Instead of playing on your phone or watching television, why don’t you go find something that is going to bother you tomorrow and fix it now? Or better yet, accomplish something you have been putting off, but you know it will improve your wellbeing. It won’t be as fun in the moment, but I promise it will be significantly more rewarding knowing you won’t have to deal with these things later.

  • Reduce phone and television time
  • Focus on long term well being
  • Focus on tasks you have to accomplish first
  • Focus on pulling forward tasks that will bother you later

Going to Bed

Get to bed on time with the 80/20 principle
Photo by Lewis Parsons

I used to be a huge fan of taking my phone to bed with me. I would probably spend half an hour to a full hour just scrolling mindlessly through things that honestly won’t make a difference in my life. It’s certainly enjoyable in the moment, but then the next morning I would wake up like a zombie and can honestly say none of the things I read the night before were memorable.

I would argue that getting enough sleep should be on everyone’s list of 20% tasks. Not getting enough sleep is shown to have both long and short term effects on your life, physically, mentally, and emotionally.

Of course this is easier said that done. You basically have to remove the entirety of your low value 80% tasks in order to ensure you get the sleep you need.

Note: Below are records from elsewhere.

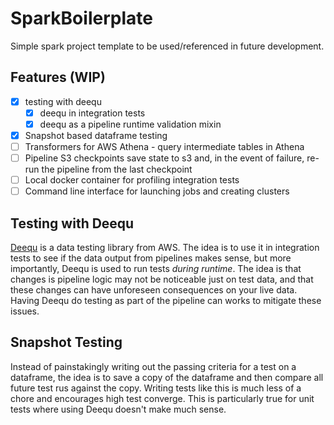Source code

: SparkBoilerplate
================

Simple spark project template to be used/referenced in future development.

Features (WIP)
--------
- [x] testing with deequ
  - [x] deequ in integration tests
  - [x] deequ as a pipeline runtime validation mixin
- [x] Snapshot based dataframe testing
- [ ] Transformers for AWS Athena - query intermediate tables in Athena
- [ ] Pipeline S3 checkpoints save state to s3 and, in the event of failure, re-run the pipeline from the last checkpoint
- [ ] Local docker container for profiling integration tests
- [ ] Command line interface for launching jobs and creating clusters

Testing with Deequ
------------------
[Deequ](https://github.com/awslabs/deequ) is a data testing library from AWS. The idea is to use it in integration
tests to see if the data output from pipelines makes sense, but more importantly, Deequ is used to run tests _during runtime_.
The idea is that changes is pipeline logic may not be noticeable just on test data, and that these changes can have
unforeseen consequences on your live data. Having Deequ do testing as part of the pipeline can works to mitigate
these issues.

Snapshot Testing
----------------
Instead of painstakingly writing out the passing criteria for a test on a dataframe, the idea is to save
a copy of the dataframe and then compare all future test rus against the copy. Writing tests like this
is much less of a chore and encourages high test converge. This is particularly true for unit tests where 
using Deequ doesn't make much sense. 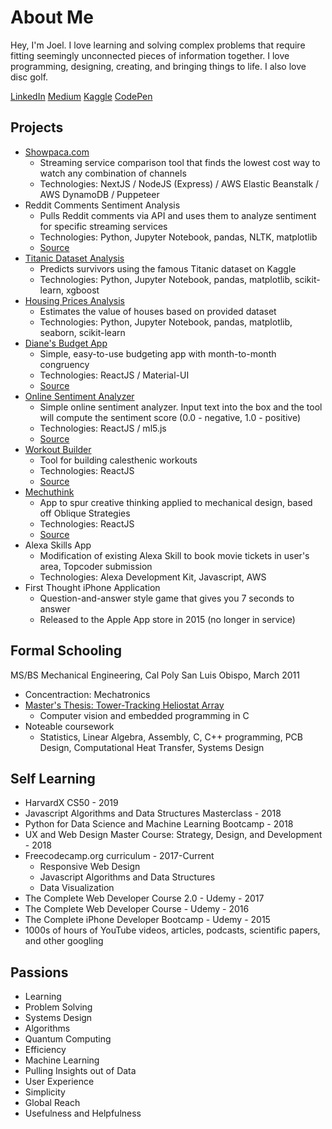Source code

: # About Me

Hey, I'm Joel. I love learning and solving complex problems that require fitting seemingly unconnected pieces of information together. I love programming, designing, creating, and bringing things to life. I also love disc golf.

[LinkedIn](https://www.linkedin.com/in/joelmasters) [Medium](https://joelmasters.medium.com) [Kaggle](https://www.kaggle.com/joelmasters) [CodePen](https://www.codepen.io/joelmasters)

## Projects
- [Showpaca.com](https://showpaca.com)
    - Streaming service comparison tool that finds the lowest cost way to watch any combination of channels
    - Technologies: NextJS / NodeJS (Express) / AWS Elastic Beanstalk / AWS DynamoDB / Puppeteer
- Reddit Comments Sentiment Analysis
    - Pulls Reddit comments via API and uses them to analyze sentiment for specific streaming services
    - Technologies: Python, Jupyter Notebook, pandas, NLTK, matplotlib
    - [Source](https://github.com/joelmasters/showpaca-sentiment-analysis)
- [Titanic Dataset Analysis](https://www.kaggle.com/joelmasters/titanic-analysis)
    - Predicts survivors using the famous Titanic dataset on Kaggle
    - Technologies: Python, Jupyter Notebook, pandas, matplotlib, scikit-learn, xgboost
- [Housing Prices Analysis](https://www.kaggle.com/joelmasters/housing-prices-kernel)
    - Estimates the value of houses based on provided dataset
    - Technologies: Python, Jupyter Notebook, pandas, matplotlib, seaborn, scikit-learn
- [Diane's Budget App](https://joelmasters.github.io/dianes-budget-app)
    - Simple, easy-to-use budgeting app with month-to-month congruency
    - Technologies: ReactJS / Material-UI
    - [Source](https://github.com/joelmasters/dianes-budget-app)
- [Online Sentiment Analyzer](https://5fb5f7ade73ced65c15ebb9d--nifty-mestorf-ed06ab.netlify.app/)
    - Simple online sentiment analyzer. Input text into the box and the tool will compute the sentiment score (0.0 - negative, 1.0 - positive)
    - Technologies: ReactJS / ml5.js
    - [Source](https://github.com/joelmasters/sentiment-analyzer)
- [Workout Builder](https://joelmasters.github.io/workout-builder)
    - Tool for building calesthenic workouts
    - Technologies: ReactJS
    - [Source](https://github.com/joelmasters/workout-builder)
- [Mechuthink](https://joelmasters.github.io/mechuthink/)
    - App to spur creative thinking applied to mechanical design, based off Oblique Strategies
    - Technologies: ReactJS
    - [Source](https://github.com/joelmasters/mechuthink)
- Alexa Skills App
    - Modification of existing Alexa Skill to book movie tickets in user's area, Topcoder submission
    - Technologies: Alexa Development Kit, Javascript, AWS
- First Thought iPhone Application
    - Question-and-answer style game that gives you 7 seconds to answer
    - Released to the Apple App store in 2015 (no longer in service)

## Formal Schooling
MS/BS Mechanical Engineering, Cal Poly San Luis Obispo, March 2011
- Concentraction: Mechatronics
- [Master's Thesis: Tower-Tracking Heliostat Array](https://digitalcommons.calpoly.edu/cgi/viewcontent.cgi?article=1507&context=theses)
    - Computer vision and embedded programming in C
- Noteable coursework
    - Statistics, Linear Algebra, Assembly, C, C++ programming, PCB Design, Computational Heat Transfer, Systems Design

## Self Learning
- HarvardX CS50 - 2019
- Javascript Algorithms and Data Structures Masterclass - 2018
- Python for Data Science and Machine Learning Bootcamp - 2018
- UX and Web Design Master Course: Strategy, Design, and Development - 2018
- Freecodecamp.org curriculum - 2017-Current
    - Responsive Web Design
    - Javascript Algorithms and Data Structures
    - Data Visualization
- The Complete Web Developer Course 2.0 - Udemy - 2017
- The Complete Web Developer Course - Udemy - 2016
- The Complete iPhone Developer Bootcamp - Udemy - 2015
- 1000s of hours of YouTube videos, articles, podcasts, scientific papers, and other googling

## Passions
- Learning
- Problem Solving
- Systems Design
- Algorithms
- Quantum Computing
- Efficiency
- Machine Learning
- Pulling Insights out of Data
- User Experience
- Simplicity
- Global Reach
- Usefulness and Helpfulness


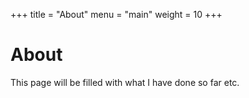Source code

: +++
title = "About"
menu = "main"
weight = 10
+++

# About

This page will be filled with what I have done so far etc.
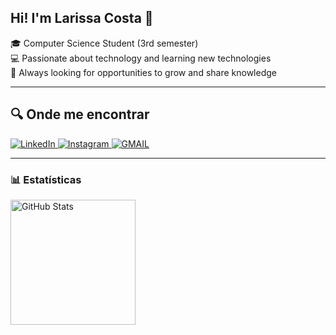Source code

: ## Hi! I'm Larissa Costa 👋
<div>🎓 Computer Science Student (3rd semester)</div>
<div>💻 Passionate about technology and learning new technologies</div>
<div>🚀 Always looking for opportunities to grow and share knowledge</div>

---

## 🔍 Onde me encontrar
<p align="left">
  <a href="https://www.linkedin.com/in/larissaquadrosilva/">
    <img 
      alt="LinkedIn" 
      title="LinkedIn" 
      src="https://img.shields.io/badge/LinkedIn-%230077B5.svg?style=for-the-badge&logo=linkedin&logoColor=white"
    />
  </a>
  <a href="https://www.instagram.com/_larissacost7/">
    <img
      alt="Instagram"
      title="Instagram"
      src="https://img.shields.io/badge/Instagram-%23E4405F.svg?style=for-the-badge&logo=Instagram&logoColor=white"
    />
  </a>
</a>
  <a href="https://mail.google.com/mail/?view=cm&fs=1&to=larissa.quadrosilvacosta@gmail.com" target="_blank">
    <img
      alt="GMAIL"
      title="GMAIL"
      src="https://img.shields.io/badge/Gmail-D14836?style=for-the-badge&logo=gmail&logoColor=white"
    />
  </a>
</p>

---

### 📊 Estatísticas
<img 
      align="left" 
      alt="GitHub Stats" 
      height="200" 
      src="https://github-readme-stats.vercel.app/api/top-langs/?username=larissacostt&layout=compact&custom_title=Tecnologias&langs_count=6&bg_color=000000&text_color=ffffff"
  />
</p>



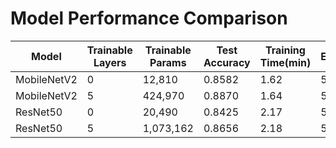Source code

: # Model Performance Comparison

| Model | Trainable Layers | Trainable Params | Test Accuracy | Training Time(min) | Epochs |
|-------|------------------|------------------|---------------|--------------------|---------|
| MobileNetV2 | 0 | 12,810 | 0.8582 | 1.62 | 5 |
| MobileNetV2 | 5 | 424,970 | 0.8870 | 1.64 | 5 |
| ResNet50 | 0 | 20,490 | 0.8425 | 2.17 | 5 |
| ResNet50 | 5 | 1,073,162 | 0.8656 | 2.18 | 5 |
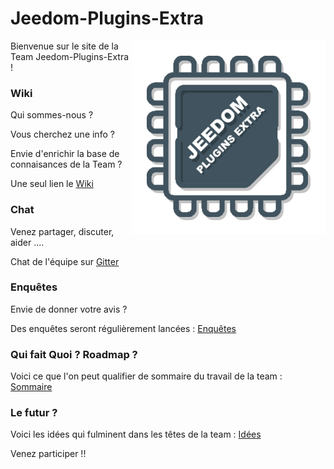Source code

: # Jeedom-Plugins-Extra

<img src="images/logoblue.png" align="right">

Bienvenue sur le site de la Team Jeedom-Plugins-Extra !

### Wiki 

Qui sommes-nous ?

Vous cherchez une info ? 

Envie d'enrichir la base de connaisances de la Team ?

Une seul lien le [Wiki](https://github.com/Jeedom-Plugins-Extra/Jeedom-Plugins-Extra/wiki)

### Chat 

Venez partager, discuter, aider ....

Chat de l'équipe sur [Gitter](https://gitter.im/Jeedom-Plugins-Extra/home)

### Enquêtes

Envie de donner votre avis ? 

Des enquêtes seront régulièrement lancées : [Enquêtes](https://github.com/Jeedom-Plugins-Extra/Jeedom-Plugins-Extra/wiki/Enqu%C3%AAtes)

### Qui fait Quoi ? Roadmap ?

Voici ce que l'on peut qualifier de sommaire du travail de la team : [Sommaire](https://github.com/Jeedom-Plugins-Extra/Jeedom-Plugins-Extra/wiki/03-Liste-Plugins-&-Roadmap)

### Le futur ?

Voici les idées qui fulminent dans les têtes de la team : [Idées](https://github.com/Jeedom-Plugins-Extra/Jeedom-Plugins-Extra/wiki/04-Id%C3%A9es)

Venez participer !!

  • Spend less time on your phone or watching television an hour before bed (hope you’ve noticed the theme here)
  • Go to bed and wake up at the same time everyday, even weekends
  • Develop a bed time routine and follow it
  • Sleep enough. Not too little, not too much

The 80/20 Principle and You

It really is this simple to drastically improve productivity in your daily life. Even if you do nothing else, by narrowing down the list of things that actually move your life forward rather than just getting by, you can hone in on what really matters. The 80/20 principle has been a powerful principle to implement in my life; what can it do for yours?